+++ EXERCISE MATERIALS +++
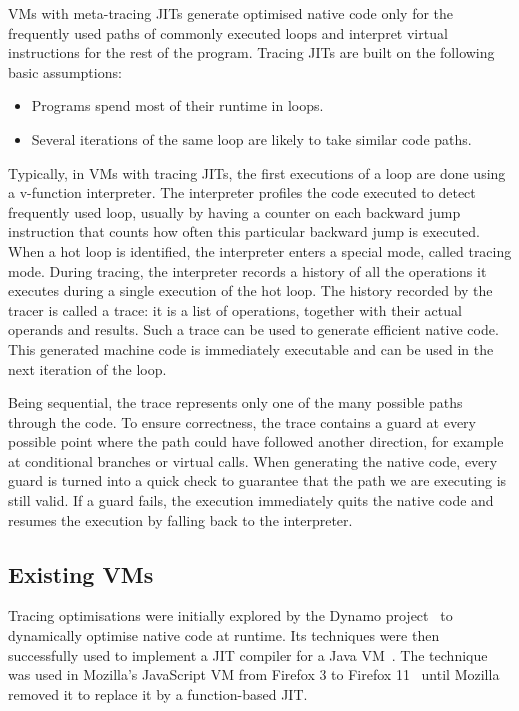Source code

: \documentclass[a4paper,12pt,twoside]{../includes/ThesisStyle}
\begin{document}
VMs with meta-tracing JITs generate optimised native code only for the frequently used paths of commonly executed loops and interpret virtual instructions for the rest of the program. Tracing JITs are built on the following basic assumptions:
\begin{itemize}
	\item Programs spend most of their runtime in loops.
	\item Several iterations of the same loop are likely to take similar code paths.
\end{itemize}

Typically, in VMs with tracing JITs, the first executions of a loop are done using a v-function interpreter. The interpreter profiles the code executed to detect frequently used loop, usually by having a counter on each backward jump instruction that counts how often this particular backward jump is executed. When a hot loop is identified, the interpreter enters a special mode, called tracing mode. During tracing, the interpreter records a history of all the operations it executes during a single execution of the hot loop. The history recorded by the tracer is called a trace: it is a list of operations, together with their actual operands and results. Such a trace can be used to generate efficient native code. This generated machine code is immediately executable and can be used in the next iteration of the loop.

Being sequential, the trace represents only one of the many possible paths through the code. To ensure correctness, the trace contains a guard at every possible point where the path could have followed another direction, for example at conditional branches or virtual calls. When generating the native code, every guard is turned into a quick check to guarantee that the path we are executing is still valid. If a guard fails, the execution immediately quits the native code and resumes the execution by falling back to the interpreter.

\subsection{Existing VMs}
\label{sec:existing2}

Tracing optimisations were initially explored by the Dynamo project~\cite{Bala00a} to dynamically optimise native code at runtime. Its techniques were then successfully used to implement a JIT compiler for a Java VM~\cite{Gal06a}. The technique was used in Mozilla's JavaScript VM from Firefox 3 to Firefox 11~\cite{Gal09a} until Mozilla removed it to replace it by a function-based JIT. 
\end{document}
+++
+++ EXERCISE MATERIALS +++
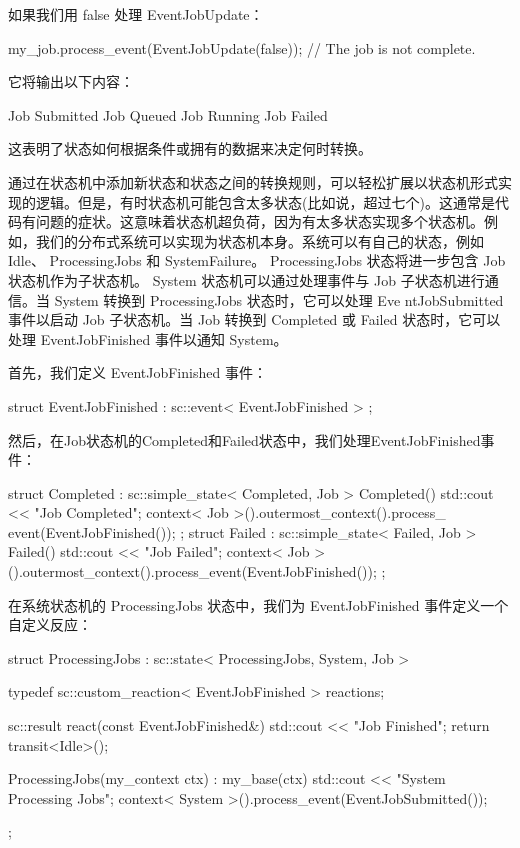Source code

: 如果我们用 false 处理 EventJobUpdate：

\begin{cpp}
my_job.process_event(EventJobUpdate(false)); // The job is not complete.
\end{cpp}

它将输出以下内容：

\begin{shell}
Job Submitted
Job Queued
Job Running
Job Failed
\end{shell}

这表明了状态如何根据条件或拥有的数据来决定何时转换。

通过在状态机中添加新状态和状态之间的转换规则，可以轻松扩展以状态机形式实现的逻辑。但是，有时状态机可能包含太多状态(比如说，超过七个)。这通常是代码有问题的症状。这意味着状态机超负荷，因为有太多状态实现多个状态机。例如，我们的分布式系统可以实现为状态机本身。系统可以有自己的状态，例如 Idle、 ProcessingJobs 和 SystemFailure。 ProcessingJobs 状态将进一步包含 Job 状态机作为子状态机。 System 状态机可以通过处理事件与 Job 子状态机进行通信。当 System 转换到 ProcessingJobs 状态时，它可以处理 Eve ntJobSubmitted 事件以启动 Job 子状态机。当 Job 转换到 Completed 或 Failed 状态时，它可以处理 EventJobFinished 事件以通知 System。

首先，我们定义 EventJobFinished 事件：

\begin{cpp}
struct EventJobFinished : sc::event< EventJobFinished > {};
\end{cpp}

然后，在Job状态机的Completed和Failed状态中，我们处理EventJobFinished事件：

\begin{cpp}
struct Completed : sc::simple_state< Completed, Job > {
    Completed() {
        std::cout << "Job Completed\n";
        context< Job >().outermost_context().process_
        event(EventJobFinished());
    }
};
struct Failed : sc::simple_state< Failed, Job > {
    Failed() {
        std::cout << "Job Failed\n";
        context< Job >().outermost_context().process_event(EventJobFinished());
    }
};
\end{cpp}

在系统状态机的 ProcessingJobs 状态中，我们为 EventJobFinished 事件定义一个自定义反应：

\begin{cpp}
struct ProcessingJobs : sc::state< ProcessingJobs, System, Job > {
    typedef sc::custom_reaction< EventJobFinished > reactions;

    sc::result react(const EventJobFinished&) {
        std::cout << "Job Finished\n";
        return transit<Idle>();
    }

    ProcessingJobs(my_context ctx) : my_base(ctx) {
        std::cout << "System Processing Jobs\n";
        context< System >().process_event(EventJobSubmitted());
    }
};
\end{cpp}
+++
EXERCISE ->
Report every line of the data in which "ProcessingJobs" appears.

WRITTEN REPLY ->
通过在状态机中添加新状态和状态之间的转换规则，可以轻松扩展以状态机形式实现的逻辑。但是，有时状态机可能包含太多状态(比如说，超过七个)。这通常是代码有问题的症状。这意味着状态机超负荷，因为有太多状态实现多个状态机。例如，我们的分布式系统可以实现为状态机本身。系统可以有自己的状态，例如 Idle、 ProcessingJobs 和 SystemFailure。 ProcessingJobs 状态将进一步包含 Job 状态机作为子状态机。 System 状态机可以通过处理事件与 Job 子状态机进行通信。当 System 转换到 ProcessingJobs 状态时，它可以处理 Eve ntJobSubmitted 事件以启动 Job 子状态机。当 Job 转换到 Completed 或 Failed 状态时，它可以处理 EventJobFinished 事件以通知 System。
在系统状态机的 ProcessingJobs 状态中，我们为 EventJobFinished 事件定义一个自定义反应：
struct ProcessingJobs : sc::state< ProcessingJobs, System, Job > {
    ProcessingJobs(my_context ctx) : my_base(ctx) {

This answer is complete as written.